Rembrandt’s Circle: Making History

Exhibition: 1 February - 30 November 2014

From the museum website, 21 January 2014

Curator: Dr Stephanie Dickey, Bader Chair in Northern Baroque Art, Queen’s University, with students from Topics in Northern Renaissance & Baroque Art (Art History 446) with special contributions by Christopher Zakos, and graduate students Kirsten Christopherson, Emily Kakouris, Casey Lee, Jane Mann, Laura Schemitsch, Nina Schroeder and Yvonne Tristani.
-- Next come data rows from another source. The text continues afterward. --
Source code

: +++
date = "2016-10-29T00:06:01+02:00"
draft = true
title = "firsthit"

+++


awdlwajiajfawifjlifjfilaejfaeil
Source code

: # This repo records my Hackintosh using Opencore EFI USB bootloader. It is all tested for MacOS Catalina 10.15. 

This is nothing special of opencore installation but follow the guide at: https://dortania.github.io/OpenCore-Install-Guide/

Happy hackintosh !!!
One of Rembrandt’s chief preoccupations was creating images that tell stories from history, mythology and the Bible. He studied this specialty and went on to communicate his insights to his friends and the pupils in his busy workshop. This exhibition, selected and researched by internationally reknowned Rembrandt scholar and Queen’s professor Stephanie Dickey and a team of students, draws on the Bader Collection’s strength in narrative paintings by artists from Rembrandt’s immediate circle. Manoah’s Sacrifice by Govert Flinck is one outstanding example, with its stunning rendering of divine light bursting through clouds, and masterful orchestration of the astonished human reaction. In several sophisticated scenes, Gerbrand van den Eeckhout masterfully interprets his teacher Rembrandt’s calmer aesthetic of the 1640s. Studying his late works, rich in evocation of inner thought and painterly effects, Aert de Gelder created affectingly candid earthy tableaux. With these and other remarkable paintings, this exhibition shows how these artists, major talents in their own right, transformed Rembrandt’s practice of history painting into a wide and diverse phenomenon.